73. 燭台切光忠
・鎌倉時代
・徳川ミュージアム 所蔵
・焼身、再刃
備前長船派の事実上の祖として知られている光忠によって打たれた太刀。
伊達政宗が豊臣秀吉から下賜された翌日にふざけた秀吉に揶揄われた光忠が怒り、
燭台の後ろに隠れた家臣に斬りかかると、その燭台ごと斬れたという逸話が名の由来。
(燭台を斬ったという事実はあるが、その秀吉に下賜された云々の状況は特定には至っていない。

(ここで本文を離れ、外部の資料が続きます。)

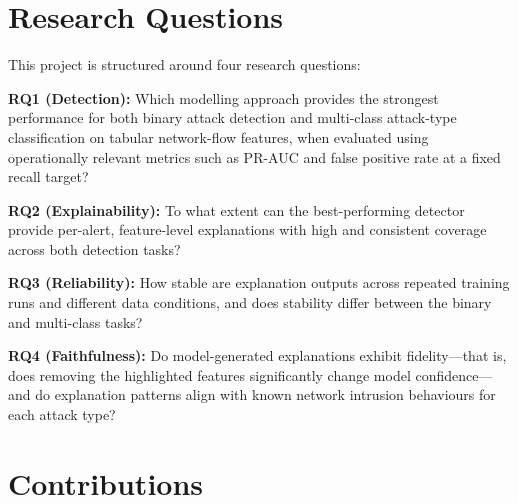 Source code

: \documentclass[12pt,a4paper]{report}
\begin{document}
\section{Research Questions}
\label{sec:rqs}

This project is structured around four research questions:

\noindent\textbf{RQ1 (Detection):} Which modelling approach provides the strongest performance for both binary attack detection and multi-class attack-type classification on tabular network-flow features, when evaluated using operationally relevant metrics such as PR-AUC and false positive rate at a fixed recall target?

\noindent\textbf{RQ2 (Explainability):} To what extent can the best-performing detector provide per-alert, feature-level explanations with high and consistent coverage across both detection tasks?

\noindent\textbf{RQ3 (Reliability):} How stable are explanation outputs across repeated training runs and different data conditions, and does stability differ between the binary and multi-class tasks?

\noindent\textbf{RQ4 (Faithfulness):} Do model-generated explanations exhibit fidelity---that is, does removing the highlighted features significantly change model confidence---and do explanation patterns align with known network intrusion behaviours for each attack type?

\section{Contributions}
\label{sec:contributions}
\end{document}

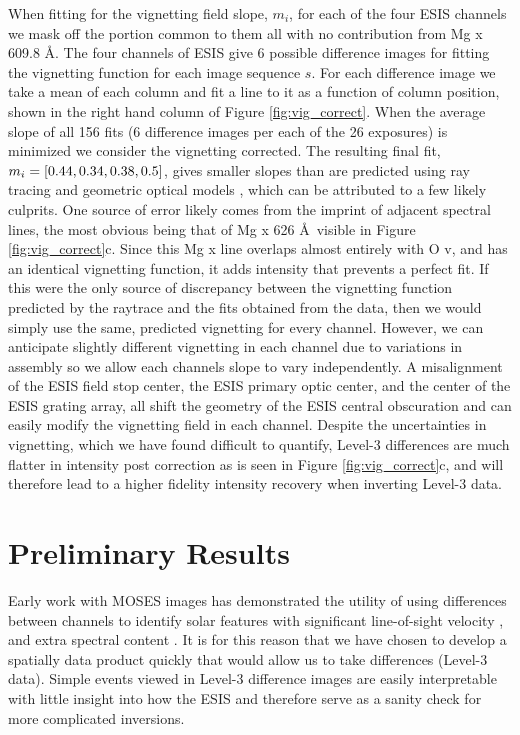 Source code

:         When fitting for the vignetting field slope, $m_i$, for each  of the four ESIS channels we mask off the portion common to them all with no contribution from Mg {\sc x} 609.8 \AA.
        The four channels of ESIS give 6 possible difference images for fitting the vignetting function for each image sequence $s$. 
        For each difference image we take a mean of each column and fit a line to it as a function of column position, shown in the right hand column of Figure \ref{fig:vig_correct}.
        When the average slope of all 156 fits (6 difference images per each of the 26 exposures) is minimized we consider the vignetting corrected. 
        The resulting final fit, $m_i = [0.44, 0.34, 0.38, 0.5]$, gives smaller slopes than are predicted using ray tracing and geometric optical models \citep{ESIS}, which can be attributed to a few likely culprits.
        One source of error likely comes from the imprint of adjacent spectral lines, the most obvious being that of Mg {\sc x} 626 \AA \ visible in Figure \ref{fig:vig_correct}c.
        Since this Mg {\sc x} line overlaps almost entirely with O {\sc v}, and has an identical vignetting function, it adds intensity that prevents a perfect fit. 
        If this were the only source of discrepancy between the vignetting function predicted by the raytrace and the fits obtained from the data, then we would simply use the same, predicted vignetting for every channel. 
        However, we can anticipate slightly different vignetting in each channel due to variations in assembly so we allow each channels slope to vary independently.
        A misalignment of the ESIS field stop center, the ESIS primary optic center, and the center of the ESIS grating array, all shift the geometry of the ESIS central obscuration and can easily modify the vignetting field in each channel.
        Despite the uncertainties in vignetting, which we have found difficult to quantify, Level-3 differences are much flatter in intensity post correction as is seen in Figure \ref{fig:vig_correct}c, and will therefore lead to a higher fidelity intensity recovery when inverting Level-3 data.
        

  

\section{Preliminary Results}

	
	Early work with MOSES images has demonstrated the utility of using differences between channels to identify solar features with significant line-of-sight velocity \citep{Fox2010,FoxPhD,RustPhD,Rust2019}, and extra spectral content \citep{RustPhD, Rust2019,Parker2021}.  
	It is for this reason that we have chosen to develop a spatially data product quickly that would allow us to take differences (Level-3 data).  
	Simple events viewed in Level-3 difference images are easily interpretable with little insight into how the ESIS and therefore serve as a sanity check for more complicated inversions. 
	
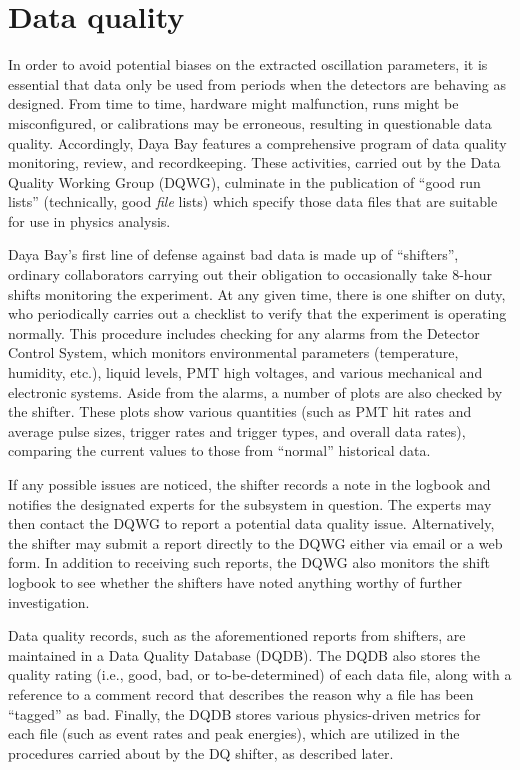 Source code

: \documentclass[../thesis.tex]{subfiles}
\begin{document}
\section{Data quality}
\label{sec:selDataQuality}

In order to avoid potential biases on the extracted oscillation parameters, it is essential that data only be used from periods when the detectors are behaving as designed. From time to time, hardware might malfunction, runs might be misconfigured, or calibrations may be erroneous, resulting in questionable data quality. Accordingly, Daya Bay features a comprehensive program of data quality monitoring, review, and recordkeeping. These activities, carried out by the Data Quality Working Group (DQWG), culminate in the publication of ``good run lists'' (technically, good \emph{file} lists) which specify those data files that are suitable for use in physics analysis.

Daya Bay's first line of defense against bad data is made up of ``shifters'', ordinary collaborators carrying out their obligation to occasionally take 8-hour shifts monitoring the experiment. At any given time, there is one shifter on duty, who periodically carries out a checklist to verify that the experiment is operating normally. This procedure includes checking for any alarms from the Detector Control System, which monitors environmental parameters (temperature, humidity, etc.), liquid levels, PMT high voltages, and various mechanical and electronic systems. Aside from the alarms, a number of plots are also checked by the shifter. These plots show various quantities (such as PMT hit rates and average pulse sizes, trigger rates and trigger types, and overall data rates), comparing the current values to those from ``normal'' historical data.

If any possible issues are noticed, the shifter records a note in the logbook and notifies the designated experts for the subsystem in question. The experts may then contact the DQWG to report a potential data quality issue. Alternatively, the shifter may submit a report directly to the DQWG either via email or a web form. In addition to receiving such reports, the DQWG also monitors the shift logbook to see whether the shifters have noted anything worthy of further investigation.

Data quality records, such as the aforementioned reports from shifters, are maintained in a Data Quality Database (DQDB). The DQDB also stores the quality rating (i.e., good, bad, or to-be-determined) of each data file, along with a reference to a comment record that describes the reason why a file has been ``tagged'' as bad. Finally, the DQDB stores various physics-driven metrics for each file (such as event rates and peak energies), which are utilized in the procedures carried about by the DQ shifter, as described later.
\end{document}
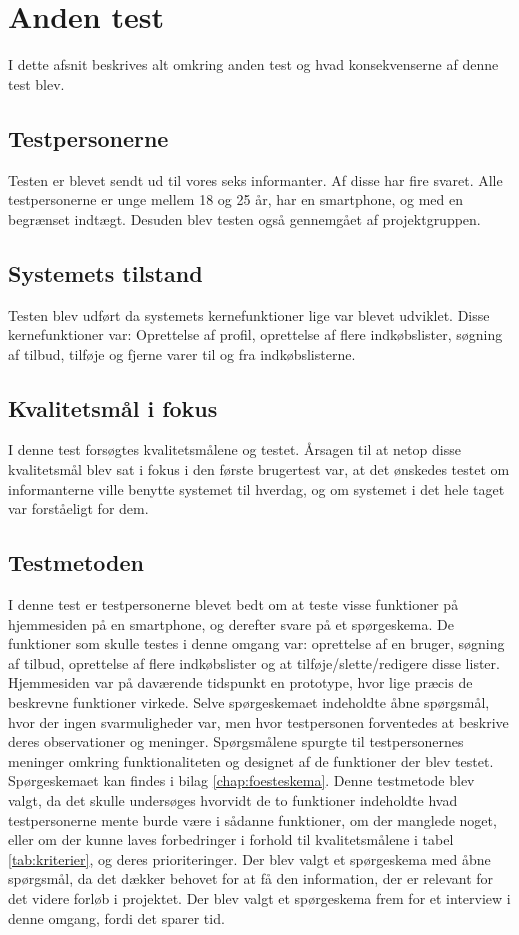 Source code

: \section{Anden test}
\label{sec:andentest}
I dette afsnit beskrives alt omkring anden test og hvad konsekvenserne af denne test blev. 

\subsection{Testpersonerne}
Testen er blevet sendt ud til vores seks informanter. Af disse har fire svaret. Alle testpersonerne er unge mellem 18 og 25 år, har en smartphone, og med en begrænset indtægt. Desuden blev testen også gennemgået af projektgruppen.

\subsection{Systemets tilstand}
Testen blev udført da systemets kernefunktioner lige var blevet udviklet. Disse kernefunktioner var: Oprettelse af profil, oprettelse af flere indkøbslister, søgning af tilbud, tilføje og fjerne varer til og fra indkøbslisterne. 

\subsection{Kvalitetsmål i fokus}
I denne test forsøgtes kvalitetsmålene  og  testet. Årsagen til at netop disse kvalitetsmål blev sat i fokus i den første brugertest var, at det ønskedes testet om informanterne ville benytte systemet til hverdag, og om systemet i det hele taget var forståeligt for dem. 

\subsection{Testmetoden}
I denne test er testpersonerne blevet bedt om at teste visse funktioner på hjemmesiden på en smartphone, og derefter svare på et spørgeskema. De funktioner som skulle testes i denne omgang var: oprettelse af en bruger, søgning af tilbud, oprettelse af flere indkøbslister og at tilføje/slette/redigere disse lister. Hjemmesiden var på daværende tidspunkt en prototype, hvor lige præcis de beskrevne funktioner virkede.
Selve spørgeskemaet indeholdte åbne spørgsmål, hvor der ingen svarmuligheder var, men hvor testpersonen forventedes at beskrive deres observationer og meninger. Spørgsmålene spurgte til testpersonernes meninger omkring funktionaliteten og designet af de funktioner der blev testet. Spørgeskemaet kan findes i bilag \ref{chap:foesteskema}.
Denne testmetode blev valgt, da det skulle undersøges hvorvidt de to funktioner indeholdte hvad testpersonerne mente burde være i sådanne funktioner, om der manglede noget, eller om der kunne laves forbedringer i forhold til kvalitetsmålene i tabel \ref{tab:kriterier}, og deres prioriteringer. Der blev valgt et spørgeskema med åbne spørgsmål, da det dækker behovet for at få den information, der er relevant for det videre forløb i projektet. Der blev valgt et spørgeskema frem for et interview i denne omgang, fordi det sparer tid. 

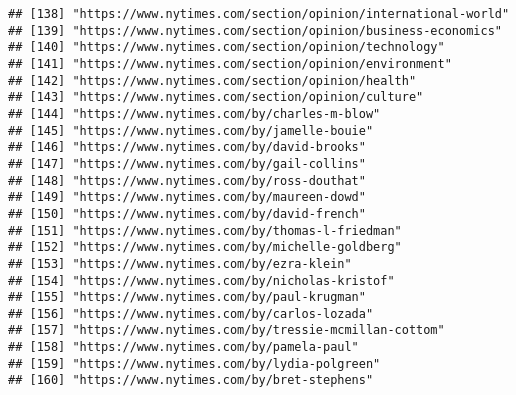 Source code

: \documentclass[
]{article}
\begin{document}
\begin{verbatim}
## [138] "https://www.nytimes.com/section/opinion/international-world"                                               
## [139] "https://www.nytimes.com/section/opinion/business-economics"                                                
## [140] "https://www.nytimes.com/section/opinion/technology"                                                        
## [141] "https://www.nytimes.com/section/opinion/environment"                                                       
## [142] "https://www.nytimes.com/section/opinion/health"                                                            
## [143] "https://www.nytimes.com/section/opinion/culture"                                                           
## [144] "https://www.nytimes.com/by/charles-m-blow"                                                                 
## [145] "https://www.nytimes.com/by/jamelle-bouie"                                                                  
## [146] "https://www.nytimes.com/by/david-brooks"                                                                   
## [147] "https://www.nytimes.com/by/gail-collins"                                                                   
## [148] "https://www.nytimes.com/by/ross-douthat"                                                                   
## [149] "https://www.nytimes.com/by/maureen-dowd"                                                                   
## [150] "https://www.nytimes.com/by/david-french"                                                                   
## [151] "https://www.nytimes.com/by/thomas-l-friedman"                                                              
## [152] "https://www.nytimes.com/by/michelle-goldberg"                                                              
## [153] "https://www.nytimes.com/by/ezra-klein"                                                                     
## [154] "https://www.nytimes.com/by/nicholas-kristof"                                                               
## [155] "https://www.nytimes.com/by/paul-krugman"                                                                   
## [156] "https://www.nytimes.com/by/carlos-lozada"                                                                  
## [157] "https://www.nytimes.com/by/tressie-mcmillan-cottom"                                                        
## [158] "https://www.nytimes.com/by/pamela-paul"                                                                    
## [159] "https://www.nytimes.com/by/lydia-polgreen"                                                                 
## [160] "https://www.nytimes.com/by/bret-stephens"                                                                  

\end{verbatim}
\end{document}

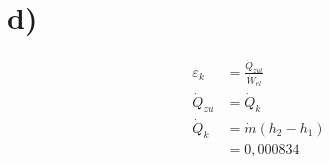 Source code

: 

\section*{d)}

\begin{align*}
    \varepsilon_k &= \frac{\dot{Q}_{zul}}{\dot{W}_{el}} \\
    \dot{Q}_{zu} &= \dot{Q}_k \\
    \dot{Q}_k &= \dot{m}(h_2 - h_1) \\
    &= 0,000834
\end{align*}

)
1596年に秀吉から政宗に長船光忠が一振り下賜された記録はあるが、
それが燭台切であるかは不明。
政宗に愛用されていた本刀はその後、水戸徳川家に伝来したがその経緯は不明だが
江戸時代の文献に「長2尺2寸光忠 正宗殿より来る」とあり、
詳しい時期も受取人も光圀か頼房なのか特定はされていないが、
持ち逃げされたなどの逸話は明治以降の創作であるとされる。
江戸時代は、小石川の屋敷にあったと思われ、
明治以降は徳川侯爵家本所に他の刀と共に移されたが、
1923.09.01・関東大震災で焼失した。
2015年に刀剣乱舞の影響か、問い合わせが多くなった徳川ミュージアムが
再度、蔵を確認したところ焼身のまま保管されていたことが判明し
2016年2月より、写しの鍛刀が宮入法廣氏によって始まり、2017年12月に完成した。
2018年1月から徳川ミュージアムにて、本歌燭台切の隣で並んで展示されており、
2019.04.20に焼刀としては異例の刀剣登録され、日本刀として扱われている。